New/delete is necessarily when dealing with non-POD types, as the constructor/destructor needs to be invoked. However, this is not necessary on POD types, so the question I was having is: How well does C++ live up to its philosophy of "you don't pay for what you don't use" here?

This of course depends on the compiler, and I'm testing it for MSVC 10.

The first benchmark simply allocates and deallocates 100 million ints using new/delete vs malloc/free.

We also check whether the default constructor is invoked (which would effectively zero the allocated value).
Here's the result on my machine (time in seconds):

malloc/free:

Execution time [s]: 6.49
zero: 0
nonzero: 100000000

new/delete:
Execution time [s]: 6.876
zero: 0
nonzero: 100000000

The difference is rather small: malloc is about 6% faster.
It turns out that my previously made assumption of new/delete calling a default constructor for POD types (in this case, int(), to zero the value) is false, as the elements are clearly non-zero after allocation. Thanks to Antti Tuppurainen for actually looking at the assembly output to demonstrate this.

However, the fact remains that new/delete is slower than malloc/free on PODs.

I can only guess that the overhead lies in the definition of new, which requires std::get_new_handler to be called upon allocation failure until the handler fails too. Then std::bad_alloc is thrown. Due to it's support for mixing C++ with managed code, MSVC 10 has a slight overhead in entering a try block (and having a throw statement, I think), so this may explain the slight penalty. (It would be informative if someone could run the same benchmark with other compilers, e.g. GCC, which does not have an overhead when entering a try block).

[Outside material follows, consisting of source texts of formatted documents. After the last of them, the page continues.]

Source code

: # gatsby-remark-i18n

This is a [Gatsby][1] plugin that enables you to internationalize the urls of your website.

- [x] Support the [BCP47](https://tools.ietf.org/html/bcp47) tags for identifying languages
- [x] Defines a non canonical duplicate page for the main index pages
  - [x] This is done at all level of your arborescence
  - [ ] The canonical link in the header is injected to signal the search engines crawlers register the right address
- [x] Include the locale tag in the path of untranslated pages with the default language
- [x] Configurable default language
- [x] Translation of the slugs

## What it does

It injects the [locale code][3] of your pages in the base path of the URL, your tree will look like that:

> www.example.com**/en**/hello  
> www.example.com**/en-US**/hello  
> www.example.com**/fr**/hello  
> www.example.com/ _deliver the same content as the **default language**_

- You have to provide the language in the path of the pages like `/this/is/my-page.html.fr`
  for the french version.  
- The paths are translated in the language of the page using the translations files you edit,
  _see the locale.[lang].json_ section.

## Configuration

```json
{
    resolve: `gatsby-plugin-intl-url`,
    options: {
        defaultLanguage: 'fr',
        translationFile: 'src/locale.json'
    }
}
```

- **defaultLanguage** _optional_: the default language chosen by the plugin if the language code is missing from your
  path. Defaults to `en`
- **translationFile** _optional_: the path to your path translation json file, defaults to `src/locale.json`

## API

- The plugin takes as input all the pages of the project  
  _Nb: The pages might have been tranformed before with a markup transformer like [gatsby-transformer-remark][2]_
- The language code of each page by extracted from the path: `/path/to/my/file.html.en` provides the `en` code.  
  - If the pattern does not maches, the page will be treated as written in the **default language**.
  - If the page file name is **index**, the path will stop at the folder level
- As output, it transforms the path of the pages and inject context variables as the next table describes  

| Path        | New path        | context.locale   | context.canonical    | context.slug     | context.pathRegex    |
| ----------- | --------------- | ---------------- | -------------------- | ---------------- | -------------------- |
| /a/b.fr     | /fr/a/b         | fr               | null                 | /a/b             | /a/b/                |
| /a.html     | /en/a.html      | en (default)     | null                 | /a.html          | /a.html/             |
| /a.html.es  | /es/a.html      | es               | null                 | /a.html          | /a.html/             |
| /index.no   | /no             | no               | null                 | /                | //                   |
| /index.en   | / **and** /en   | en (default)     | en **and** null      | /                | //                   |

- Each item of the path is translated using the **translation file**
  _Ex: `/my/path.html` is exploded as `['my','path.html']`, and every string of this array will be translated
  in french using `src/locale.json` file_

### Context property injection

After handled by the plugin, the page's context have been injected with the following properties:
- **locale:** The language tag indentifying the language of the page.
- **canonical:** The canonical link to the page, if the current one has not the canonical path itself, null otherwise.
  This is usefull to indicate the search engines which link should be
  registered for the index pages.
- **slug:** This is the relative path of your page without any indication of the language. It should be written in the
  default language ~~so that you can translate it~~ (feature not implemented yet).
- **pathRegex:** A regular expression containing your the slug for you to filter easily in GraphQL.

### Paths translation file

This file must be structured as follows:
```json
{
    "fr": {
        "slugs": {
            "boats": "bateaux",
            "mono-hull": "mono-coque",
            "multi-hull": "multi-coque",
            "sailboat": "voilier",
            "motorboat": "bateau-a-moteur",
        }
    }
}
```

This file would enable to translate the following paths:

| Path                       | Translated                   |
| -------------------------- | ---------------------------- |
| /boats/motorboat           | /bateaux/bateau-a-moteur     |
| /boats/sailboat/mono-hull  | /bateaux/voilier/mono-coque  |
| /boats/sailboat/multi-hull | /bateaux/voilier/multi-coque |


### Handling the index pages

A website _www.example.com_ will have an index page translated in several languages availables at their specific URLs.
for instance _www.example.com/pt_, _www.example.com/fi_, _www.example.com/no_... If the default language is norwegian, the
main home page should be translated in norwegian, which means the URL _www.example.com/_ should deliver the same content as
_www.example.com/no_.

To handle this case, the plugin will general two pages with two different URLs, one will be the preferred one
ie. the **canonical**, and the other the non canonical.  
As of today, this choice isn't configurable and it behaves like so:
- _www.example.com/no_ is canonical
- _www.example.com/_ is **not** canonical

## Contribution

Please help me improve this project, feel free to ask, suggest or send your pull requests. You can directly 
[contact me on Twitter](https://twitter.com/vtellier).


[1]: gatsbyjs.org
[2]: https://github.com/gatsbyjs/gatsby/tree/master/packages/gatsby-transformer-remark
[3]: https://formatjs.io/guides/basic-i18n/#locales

On a related note, there's a subtle difference between C++98 and C++03: the latter allows you to decide whether a POD should be zeroed out when calling new or not:

struct pod {
int i;
double d;
};

pod* p = new pod; // does not zero-initialize members
pod* q = new pod(); // zero initializes members



I've tried the benchmarks with and without zero initialization:
malloc/free:

Execution time [s]: 6.483
zero: 0
nonzero: 100000000

new/delete:
Execution time [s]: 7.026
zero: 0
nonzero: 100000000

new/delete is about 8% slower here. As you can see, this is not due to zero-initialization, which is correctly handled. With zero initialization, things get a little worse:

new/delete with zero initialization (i.e. new pod() instead of new pod)

Execution time [s]: 7.543
zero: 100000000
nonzero: 0

I'll still use new/delete though: most sensible objects have constructors, because they can conveniently be initialized at the point of declaration.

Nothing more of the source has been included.